● **SUPPLIED RECORDS**:

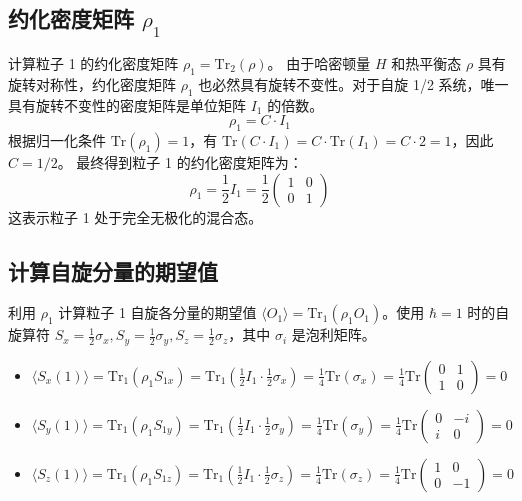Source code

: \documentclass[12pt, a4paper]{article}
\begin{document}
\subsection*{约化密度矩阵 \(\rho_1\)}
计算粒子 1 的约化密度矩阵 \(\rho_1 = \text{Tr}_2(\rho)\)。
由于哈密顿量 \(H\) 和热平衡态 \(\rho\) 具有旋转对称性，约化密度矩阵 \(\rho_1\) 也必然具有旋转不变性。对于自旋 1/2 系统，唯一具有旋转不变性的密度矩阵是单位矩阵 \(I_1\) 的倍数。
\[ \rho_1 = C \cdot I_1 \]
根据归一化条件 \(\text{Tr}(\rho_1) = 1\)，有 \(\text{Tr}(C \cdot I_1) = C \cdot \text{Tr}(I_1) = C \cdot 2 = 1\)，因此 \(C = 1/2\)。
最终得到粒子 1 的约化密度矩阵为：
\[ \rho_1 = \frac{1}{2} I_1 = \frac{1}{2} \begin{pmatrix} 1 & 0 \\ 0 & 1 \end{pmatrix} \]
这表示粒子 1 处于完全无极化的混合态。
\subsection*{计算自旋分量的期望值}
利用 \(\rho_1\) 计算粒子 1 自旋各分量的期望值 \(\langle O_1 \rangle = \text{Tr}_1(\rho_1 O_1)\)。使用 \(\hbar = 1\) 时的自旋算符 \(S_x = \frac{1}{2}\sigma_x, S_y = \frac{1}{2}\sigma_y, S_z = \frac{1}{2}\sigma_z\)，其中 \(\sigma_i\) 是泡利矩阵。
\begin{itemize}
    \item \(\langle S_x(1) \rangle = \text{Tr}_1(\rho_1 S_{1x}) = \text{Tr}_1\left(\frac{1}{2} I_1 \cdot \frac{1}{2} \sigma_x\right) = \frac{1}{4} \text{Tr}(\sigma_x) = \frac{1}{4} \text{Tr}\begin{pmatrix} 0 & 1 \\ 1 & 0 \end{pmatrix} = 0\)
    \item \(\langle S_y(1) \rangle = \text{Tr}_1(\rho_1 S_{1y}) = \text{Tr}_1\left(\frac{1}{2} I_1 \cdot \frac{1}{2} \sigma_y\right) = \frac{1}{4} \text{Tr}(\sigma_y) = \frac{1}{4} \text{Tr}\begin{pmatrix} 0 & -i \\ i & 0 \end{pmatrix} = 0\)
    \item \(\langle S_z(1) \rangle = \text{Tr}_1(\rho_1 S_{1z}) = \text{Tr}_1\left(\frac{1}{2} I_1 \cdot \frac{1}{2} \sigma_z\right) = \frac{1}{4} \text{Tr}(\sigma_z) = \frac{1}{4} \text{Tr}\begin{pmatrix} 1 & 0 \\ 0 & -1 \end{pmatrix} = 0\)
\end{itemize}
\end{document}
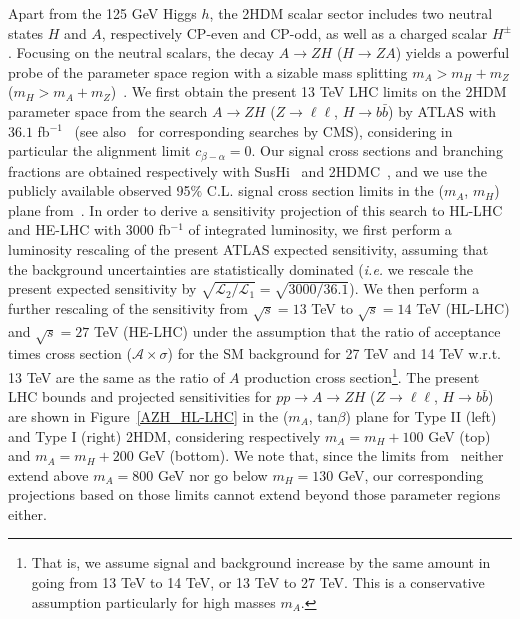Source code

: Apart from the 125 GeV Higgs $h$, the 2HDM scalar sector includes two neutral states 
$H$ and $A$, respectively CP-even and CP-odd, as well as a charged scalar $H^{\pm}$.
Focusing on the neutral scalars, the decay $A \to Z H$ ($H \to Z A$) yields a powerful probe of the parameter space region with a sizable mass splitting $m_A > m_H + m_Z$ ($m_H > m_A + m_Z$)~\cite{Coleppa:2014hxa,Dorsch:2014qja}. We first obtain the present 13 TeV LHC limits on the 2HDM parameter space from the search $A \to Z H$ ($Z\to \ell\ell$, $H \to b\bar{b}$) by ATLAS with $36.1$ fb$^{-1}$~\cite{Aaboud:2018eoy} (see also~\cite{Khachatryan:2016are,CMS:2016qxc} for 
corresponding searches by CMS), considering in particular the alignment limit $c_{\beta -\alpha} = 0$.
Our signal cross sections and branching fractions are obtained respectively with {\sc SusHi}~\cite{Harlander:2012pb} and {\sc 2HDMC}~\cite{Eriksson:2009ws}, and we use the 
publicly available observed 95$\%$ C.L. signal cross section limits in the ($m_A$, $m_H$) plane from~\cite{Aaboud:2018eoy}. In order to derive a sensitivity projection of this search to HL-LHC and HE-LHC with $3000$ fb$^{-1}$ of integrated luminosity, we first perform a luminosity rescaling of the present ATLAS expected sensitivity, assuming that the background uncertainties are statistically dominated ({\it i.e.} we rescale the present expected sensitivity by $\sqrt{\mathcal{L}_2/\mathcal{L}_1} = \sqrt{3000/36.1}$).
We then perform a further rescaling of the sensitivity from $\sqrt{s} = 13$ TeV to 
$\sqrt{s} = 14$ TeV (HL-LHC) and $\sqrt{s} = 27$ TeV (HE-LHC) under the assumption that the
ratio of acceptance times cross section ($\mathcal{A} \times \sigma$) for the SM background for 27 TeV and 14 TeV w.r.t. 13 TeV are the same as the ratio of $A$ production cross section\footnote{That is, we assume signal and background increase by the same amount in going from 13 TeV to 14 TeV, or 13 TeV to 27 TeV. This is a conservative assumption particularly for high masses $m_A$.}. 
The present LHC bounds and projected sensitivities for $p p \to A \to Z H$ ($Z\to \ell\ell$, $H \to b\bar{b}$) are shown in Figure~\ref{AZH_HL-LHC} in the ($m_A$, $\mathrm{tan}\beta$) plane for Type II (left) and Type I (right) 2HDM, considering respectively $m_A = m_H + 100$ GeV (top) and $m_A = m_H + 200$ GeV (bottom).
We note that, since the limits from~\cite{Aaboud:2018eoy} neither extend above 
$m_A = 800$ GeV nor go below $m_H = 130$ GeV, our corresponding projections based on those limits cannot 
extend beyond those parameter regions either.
--
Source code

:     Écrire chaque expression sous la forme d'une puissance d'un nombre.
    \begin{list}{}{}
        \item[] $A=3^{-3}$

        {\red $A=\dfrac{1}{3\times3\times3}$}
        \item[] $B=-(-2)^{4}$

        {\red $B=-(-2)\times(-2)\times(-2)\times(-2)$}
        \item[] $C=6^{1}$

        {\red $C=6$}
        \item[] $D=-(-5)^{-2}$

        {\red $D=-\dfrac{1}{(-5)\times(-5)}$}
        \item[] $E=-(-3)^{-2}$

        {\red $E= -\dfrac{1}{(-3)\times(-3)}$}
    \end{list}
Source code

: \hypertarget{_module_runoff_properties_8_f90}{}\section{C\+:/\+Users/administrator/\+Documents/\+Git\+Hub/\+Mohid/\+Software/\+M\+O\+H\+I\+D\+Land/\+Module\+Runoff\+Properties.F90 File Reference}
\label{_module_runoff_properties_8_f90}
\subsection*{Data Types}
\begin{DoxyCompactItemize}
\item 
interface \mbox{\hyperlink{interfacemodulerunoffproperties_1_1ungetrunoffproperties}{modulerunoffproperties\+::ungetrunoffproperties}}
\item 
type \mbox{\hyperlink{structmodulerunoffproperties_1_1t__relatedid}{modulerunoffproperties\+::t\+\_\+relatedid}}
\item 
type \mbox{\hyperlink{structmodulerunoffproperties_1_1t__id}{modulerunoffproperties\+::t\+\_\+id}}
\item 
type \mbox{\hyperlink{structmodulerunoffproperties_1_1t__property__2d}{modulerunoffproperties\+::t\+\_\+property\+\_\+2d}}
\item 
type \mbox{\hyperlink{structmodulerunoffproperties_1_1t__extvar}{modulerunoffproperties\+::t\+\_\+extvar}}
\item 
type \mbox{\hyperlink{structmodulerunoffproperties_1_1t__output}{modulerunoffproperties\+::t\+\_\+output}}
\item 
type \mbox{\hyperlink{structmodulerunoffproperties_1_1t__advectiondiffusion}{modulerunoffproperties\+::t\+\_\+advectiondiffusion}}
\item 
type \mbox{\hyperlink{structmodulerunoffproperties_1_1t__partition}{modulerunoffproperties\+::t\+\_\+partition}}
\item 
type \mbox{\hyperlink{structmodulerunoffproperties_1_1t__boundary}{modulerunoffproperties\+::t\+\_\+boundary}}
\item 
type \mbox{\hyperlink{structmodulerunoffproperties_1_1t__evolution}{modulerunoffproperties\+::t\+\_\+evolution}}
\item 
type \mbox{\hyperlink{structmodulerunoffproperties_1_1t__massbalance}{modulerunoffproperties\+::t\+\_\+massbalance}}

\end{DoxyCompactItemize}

● **DIRECTIONS**: Repeat, exactly as they stand above, the lines from the line with "corresponding searches by" to the line with "Our signal cross", both lines included.

● **REPLY TO THE TASK**:
corresponding searches by CMS), considering in particular the alignment limit $c_{\beta -\alpha} = 0$.
Our signal cross sections and branching fractions are obtained respectively with {\sc SusHi}~\cite{Harlander:2012pb} and {\sc 2HDMC}~\cite{Eriksson:2009ws}, and we use the 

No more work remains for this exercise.